Smith is being recognized for her work in developing a novel dynamic re-routing algorithm on fat-tree interconnects—an algorithm that has resulted in significant performance improvements in multi-job HPC workloads. Fernando is being recognized for his work in developing computationally optimal parallel, high-performance algorithms that are scalable on modern heterogeneous architectures, for applications in relativity, geosciences, and CFD. The Fellowships are jointly presented by ACM and the IEEE Computer Society.
Fernando’s research is focused primarily on developing computational algorithms for the numerical solution of large-scale partial differential equations. New discoveries in science and engineering are primarily driven by computer simulations instead of physical experiments. In many cases, such as gravitational-wave (GW) astronomy, physical experiments are impossible. In the modern computational era, while computing resources have grown exponentially, they have also become increasingly complex with ever-increasing heterogeneity and fine-grain parallelism, making their use by domain-scientists increasingly difficult.
Fernando’s work is to develop algorithms and computational codes that enable the effective use of modern supercomputers by domain scientists. The key objectives are ease-of-use by domain scientists (by using symbolical interfaces and automatic code generation), portability (ability to use across different architectures), performance (efficient use of computing resources) and scalability (ability to solve larger problems on next-generation machines).
In Fernando’s current research, the main driving application has been computational relativity and GW astronomy, but the contributions of his research are fundamental and have also had a significant impact on other areas such as Computational Fluid Dynamics (CFD).
Smith’s work on network contention has demonstrated the extent of the problem on modern HPC systems and given new insight into the underlying network conditions that lead to performance degradation. Additionally, she has developed a technique to dynamically re-route traffic on fat-tree based interconnects when significant contention is occurring or is about to occur.

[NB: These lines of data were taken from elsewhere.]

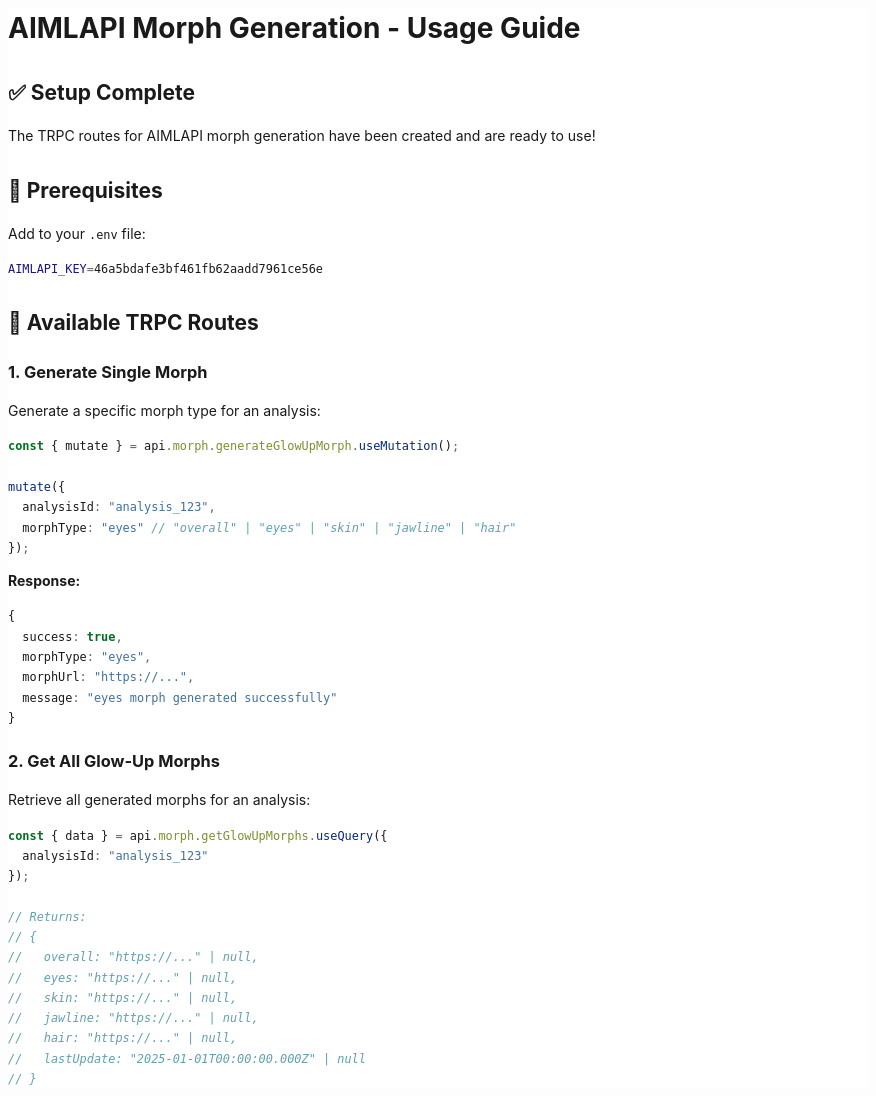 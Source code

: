 # AIMLAPI Morph Generation - Usage Guide

## ✅ Setup Complete

The TRPC routes for AIMLAPI morph generation have been created and are ready to use!

## 🔧 Prerequisites

Add to your `.env` file:
```bash
AIMLAPI_KEY=46a5bdafe3bf461fb62aadd7961ce56e
```

## 📡 Available TRPC Routes

### 1. Generate Single Morph

Generate a specific morph type for an analysis:

```typescript
const { mutate } = api.morph.generateGlowUpMorph.useMutation();

mutate({
  analysisId: "analysis_123",
  morphType: "eyes" // "overall" | "eyes" | "skin" | "jawline" | "hair"
});
```

**Response:**
```typescript
{
  success: true,
  morphType: "eyes",
  morphUrl: "https://...",
  message: "eyes morph generated successfully"
}
```

### 2. Get All Glow-Up Morphs

Retrieve all generated morphs for an analysis:

```typescript
const { data } = api.morph.getGlowUpMorphs.useQuery({
  analysisId: "analysis_123"
});

// Returns:
// {
//   overall: "https://..." | null,
//   eyes: "https://..." | null,
//   skin: "https://..." | null,
//   jawline: "https://..." | null,
//   hair: "https://..." | null,
//   lastUpdate: "2025-01-01T00:00:00.000Z" | null
// }
```
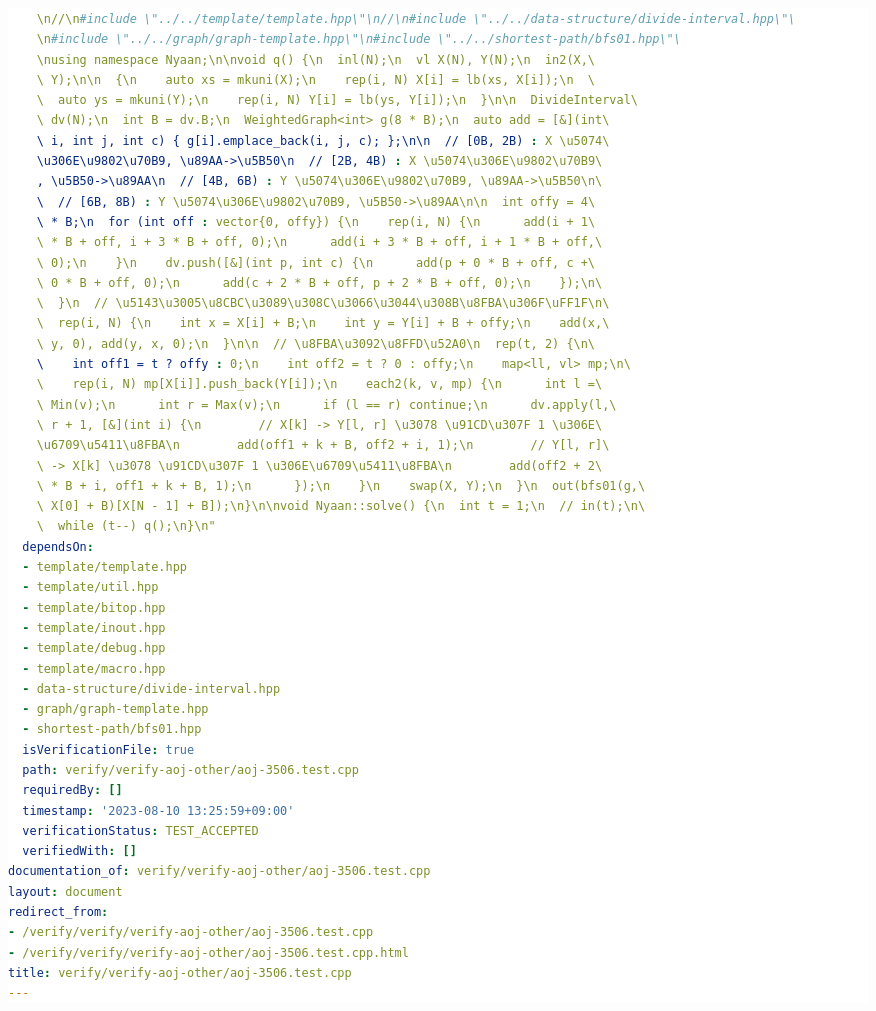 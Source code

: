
 ```yaml
    \n//\n#include \"../../template/template.hpp\"\n//\n#include \"../../data-structure/divide-interval.hpp\"\
    \n#include \"../../graph/graph-template.hpp\"\n#include \"../../shortest-path/bfs01.hpp\"\
    \nusing namespace Nyaan;\n\nvoid q() {\n  inl(N);\n  vl X(N), Y(N);\n  in2(X,\
    \ Y);\n\n  {\n    auto xs = mkuni(X);\n    rep(i, N) X[i] = lb(xs, X[i]);\n  \
    \  auto ys = mkuni(Y);\n    rep(i, N) Y[i] = lb(ys, Y[i]);\n  }\n\n  DivideInterval\
    \ dv(N);\n  int B = dv.B;\n  WeightedGraph<int> g(8 * B);\n  auto add = [&](int\
    \ i, int j, int c) { g[i].emplace_back(i, j, c); };\n\n  // [0B, 2B) : X \u5074\
    \u306E\u9802\u70B9, \u89AA->\u5B50\n  // [2B, 4B) : X \u5074\u306E\u9802\u70B9\
    , \u5B50->\u89AA\n  // [4B, 6B) : Y \u5074\u306E\u9802\u70B9, \u89AA->\u5B50\n\
    \  // [6B, 8B) : Y \u5074\u306E\u9802\u70B9, \u5B50->\u89AA\n\n  int offy = 4\
    \ * B;\n  for (int off : vector{0, offy}) {\n    rep(i, N) {\n      add(i + 1\
    \ * B + off, i + 3 * B + off, 0);\n      add(i + 3 * B + off, i + 1 * B + off,\
    \ 0);\n    }\n    dv.push([&](int p, int c) {\n      add(p + 0 * B + off, c +\
    \ 0 * B + off, 0);\n      add(c + 2 * B + off, p + 2 * B + off, 0);\n    });\n\
    \  }\n  // \u5143\u3005\u8CBC\u3089\u308C\u3066\u3044\u308B\u8FBA\u306F\uFF1F\n\
    \  rep(i, N) {\n    int x = X[i] + B;\n    int y = Y[i] + B + offy;\n    add(x,\
    \ y, 0), add(y, x, 0);\n  }\n\n  // \u8FBA\u3092\u8FFD\u52A0\n  rep(t, 2) {\n\
    \    int off1 = t ? offy : 0;\n    int off2 = t ? 0 : offy;\n    map<ll, vl> mp;\n\
    \    rep(i, N) mp[X[i]].push_back(Y[i]);\n    each2(k, v, mp) {\n      int l =\
    \ Min(v);\n      int r = Max(v);\n      if (l == r) continue;\n      dv.apply(l,\
    \ r + 1, [&](int i) {\n        // X[k] -> Y[l, r] \u3078 \u91CD\u307F 1 \u306E\
    \u6709\u5411\u8FBA\n        add(off1 + k + B, off2 + i, 1);\n        // Y[l, r]\
    \ -> X[k] \u3078 \u91CD\u307F 1 \u306E\u6709\u5411\u8FBA\n        add(off2 + 2\
    \ * B + i, off1 + k + B, 1);\n      });\n    }\n    swap(X, Y);\n  }\n  out(bfs01(g,\
    \ X[0] + B)[X[N - 1] + B]);\n}\n\nvoid Nyaan::solve() {\n  int t = 1;\n  // in(t);\n\
    \  while (t--) q();\n}\n"
  dependsOn:
  - template/template.hpp
  - template/util.hpp
  - template/bitop.hpp
  - template/inout.hpp
  - template/debug.hpp
  - template/macro.hpp
  - data-structure/divide-interval.hpp
  - graph/graph-template.hpp
  - shortest-path/bfs01.hpp
  isVerificationFile: true
  path: verify/verify-aoj-other/aoj-3506.test.cpp
  requiredBy: []
  timestamp: '2023-08-10 13:25:59+09:00'
  verificationStatus: TEST_ACCEPTED
  verifiedWith: []
documentation_of: verify/verify-aoj-other/aoj-3506.test.cpp
layout: document
redirect_from:
- /verify/verify/verify-aoj-other/aoj-3506.test.cpp
- /verify/verify/verify-aoj-other/aoj-3506.test.cpp.html
title: verify/verify-aoj-other/aoj-3506.test.cpp
---
```

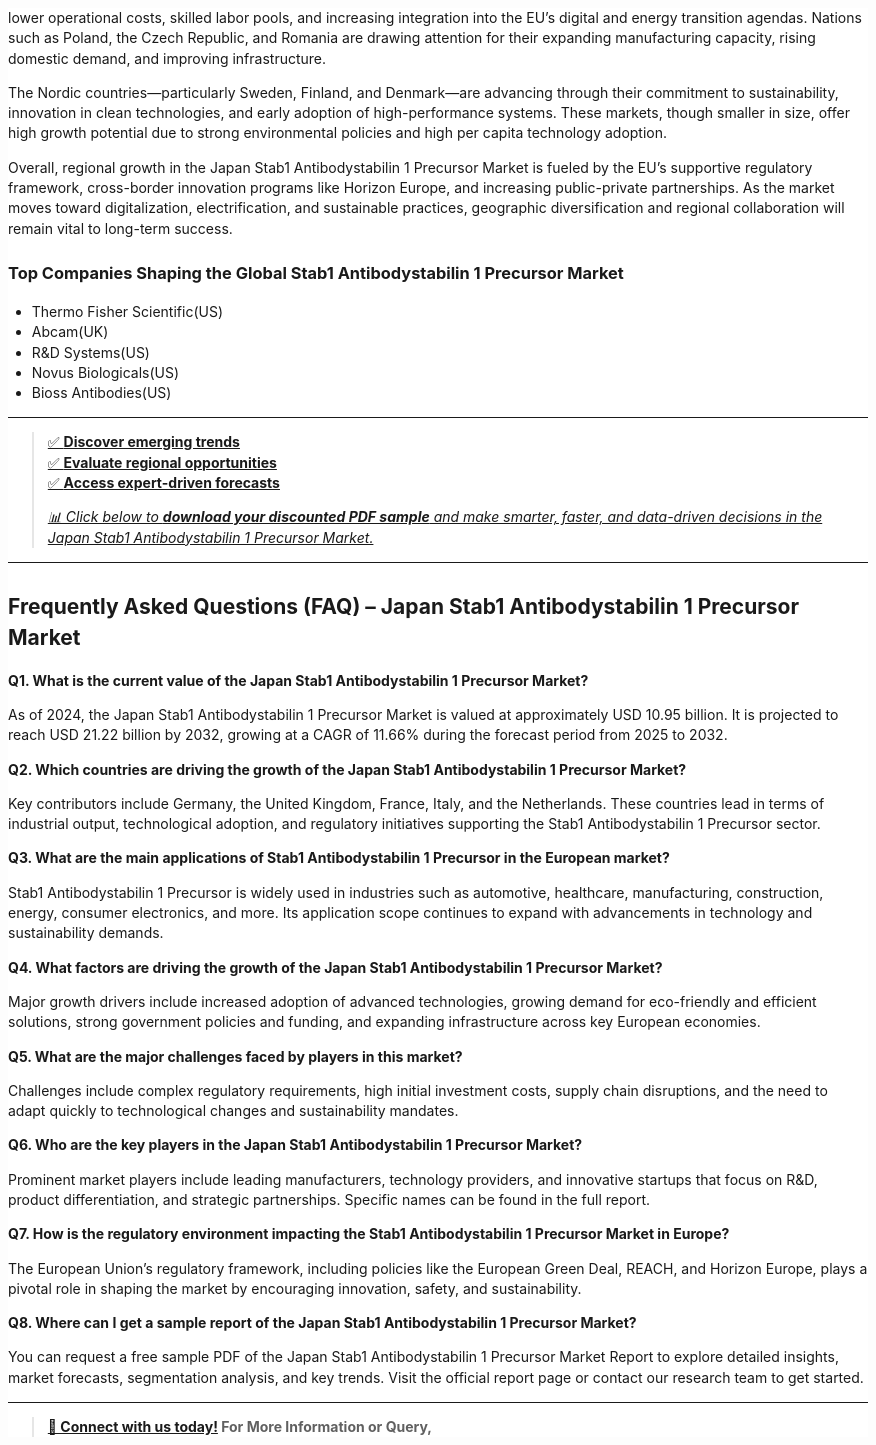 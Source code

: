 lower operational costs, skilled labor pools, and increasing integration into the EU&rsquo;s digital and energy transition agendas. Nations such as Poland, the Czech Republic, and Romania are drawing attention for their expanding manufacturing capacity, rising domestic demand, and improving infrastructure.</p><p>The Nordic countries&mdash;particularly Sweden, Finland, and Denmark&mdash;are advancing through their commitment to sustainability, innovation in clean technologies, and early adoption of high-performance systems. These markets, though smaller in size, offer high growth potential due to strong environmental policies and high per capita technology adoption.</p><p>Overall, regional growth in the Japan Stab1 Antibodystabilin 1 Precursor Market is fueled by the EU&rsquo;s supportive regulatory framework, cross-border innovation programs like Horizon Europe, and increasing public-private partnerships. As the market moves toward digitalization, electrification, and sustainable practices, geographic diversification and regional collaboration will remain vital to long-term success.</p><p><h3>Top Companies Shaping the Global Stab1 Antibodystabilin 1 Precursor Market </h3><ul><li>Thermo Fisher Scientific(US)</li><li>Abcam(UK)</li><li>R&D Systems(US)</li><li>Novus Biologicals(US)</li><li>Bioss Antibodies(US)</li></ul></p><hr /><blockquote><p><a href="https://www.marketresearchintellect.com/ask-for-discount/?rid=234631&amp;amp;utm_source=Github-JP&amp;amp;utm_medium=047">✅ <strong data-start="617" data-end="645">Discover emerging trends</strong></a><br data-start="645" data-end="648" /><a href="https://www.marketresearchintellect.com/ask-for-discount/?rid=234631&amp;amp;utm_source=Github-JP&amp;amp;utm_medium=047"> ✅ <strong data-start="650" data-end="685">Evaluate regional opportunities</strong></a><br data-start="685" data-end="688" /><a href="https://www.marketresearchintellect.com/ask-for-discount/?rid=234631&amp;amp;utm_source=Github-JP&amp;amp;utm_medium=047"> ✅ <strong data-start="690" data-end="724">Access expert-driven forecasts</strong></a></p><p class="" data-start="728" data-end="864"><em><a href="https://www.marketresearchintellect.com/ask-for-discount/?rid=234631&amp;amp;utm_source=Github-JP&amp;amp;utm_medium=047">📊 Click below to <strong data-start="746" data-end="785">download your discounted PDF sample</strong> and make smarter, faster, and data-driven decisions in the Japan Stab1 Antibodystabilin 1 Precursor Market.</a></em></p></blockquote><hr /><h2>Frequently Asked Questions (FAQ) &ndash; Japan Stab1 Antibodystabilin 1 Precursor Market</h2><p><strong>Q1. What is the current value of the Japan Stab1 Antibodystabilin 1 Precursor Market?</strong></p><p>As of 2024, the Japan Stab1 Antibodystabilin 1 Precursor Market is valued at approximately USD 10.95 billion. It is projected to reach USD 21.22 billion by 2032, growing at a CAGR of 11.66% during the forecast period from 2025 to 2032.</p><p><strong>Q2. Which countries are driving the growth of the Japan Stab1 Antibodystabilin 1 Precursor Market?</strong></p><p>Key contributors include Germany, the United Kingdom, France, Italy, and the Netherlands. These countries lead in terms of industrial output, technological adoption, and regulatory initiatives supporting the Stab1 Antibodystabilin 1 Precursor sector.</p><p><strong>Q3. What are the main applications of Stab1 Antibodystabilin 1 Precursor in the European market?</strong></p><p>Stab1 Antibodystabilin 1 Precursor is widely used in industries such as automotive, healthcare, manufacturing, construction, energy, consumer electronics, and more. Its application scope continues to expand with advancements in technology and sustainability demands.</p><p><strong>Q4. What factors are driving the growth of the Japan Stab1 Antibodystabilin 1 Precursor Market?</strong></p><p>Major growth drivers include increased adoption of advanced technologies, growing demand for eco-friendly and efficient solutions, strong government policies and funding, and expanding infrastructure across key European economies.</p><p><strong>Q5. What are the major challenges faced by players in this market?</strong></p><p>Challenges include complex regulatory requirements, high initial investment costs, supply chain disruptions, and the need to adapt quickly to technological changes and sustainability mandates.</p><p><strong>Q6. Who are the key players in the Japan Stab1 Antibodystabilin 1 Precursor Market?</strong></p><p>Prominent market players include leading manufacturers, technology providers, and innovative startups that focus on R&amp;D, product differentiation, and strategic partnerships. Specific names can be found in the full report.</p><p><strong>Q7. How is the regulatory environment impacting the Stab1 Antibodystabilin 1 Precursor Market in Europe?</strong></p><p>The European Union&rsquo;s regulatory framework, including policies like the European Green Deal, REACH, and Horizon Europe, plays a pivotal role in shaping the market by encouraging innovation, safety, and sustainability.</p><p><strong>Q8. Where can I get a sample report of the Japan Stab1 Antibodystabilin 1 Precursor Market?</strong></p><p>You can request a free sample PDF of the Japan Stab1 Antibodystabilin 1 Precursor Market Report to explore detailed insights, market forecasts, segmentation analysis, and key trends. Visit the official report page or contact our research team to get started.</p><hr /><blockquote><p><span class="font-[700]"><strong><a href="https://www.marketresearchintellect.com/product/global-stab1-antibodystabilin-1-precursor-market-size-and-forecast/?utm_source=Linkedin&utm_medium=047">📩 Connect with us today!</a> For More Information or Query,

For these pieces of work, Smith and her collaborators have studied two different HPC network architectures.
First, they performed controlled experiments to measure and analyze the effects of network contention on both production and synthetic applications on an InfiniBand (IB) based fat-tree installation and subsequently designed a dynamic re-routing approach, called Adaptive Flow-Aware Routing (AFAR) to reduce network contention when it occurs. AFAR achieves up to a 46% improvement in job runtime when compared to default routing, with median improvements of 13-25% for jobs that are sensitive to interference.
Second, they performed an empirical study of the effects of network contention on a scientific application running in production mode on a Cray XC30 dragonfly installation, in which the performance variability of a quantum chromodynamics code, MILC, was measured when run alongside other users’ jobs, showing that the variability was due to communication performance, not computational performance. They used machine learning to demonstrate a strong correlation between network congestion and application performance. Currently, Smith is developing scheduling techniques for assigning dedicated network resources to jobs that will eliminate network contention between jobs.
The ACM/IEEE-CS George Michael Memorial HPC Fellowship is endowed in memory of George Michael, one of the founding fathers of the SC Conference series. The fellowship honors exceptional PhD students throughout the world whose research focus is on high-performance computing applications, networking, storage or large-scale data analytics using the most powerful computers that are currently available. The fellowship includes a $5,000 honorarium and travel expenses to attend SC19 in Denver, Colorado, November 17-22, 2019, where the fellowships will be formally presented.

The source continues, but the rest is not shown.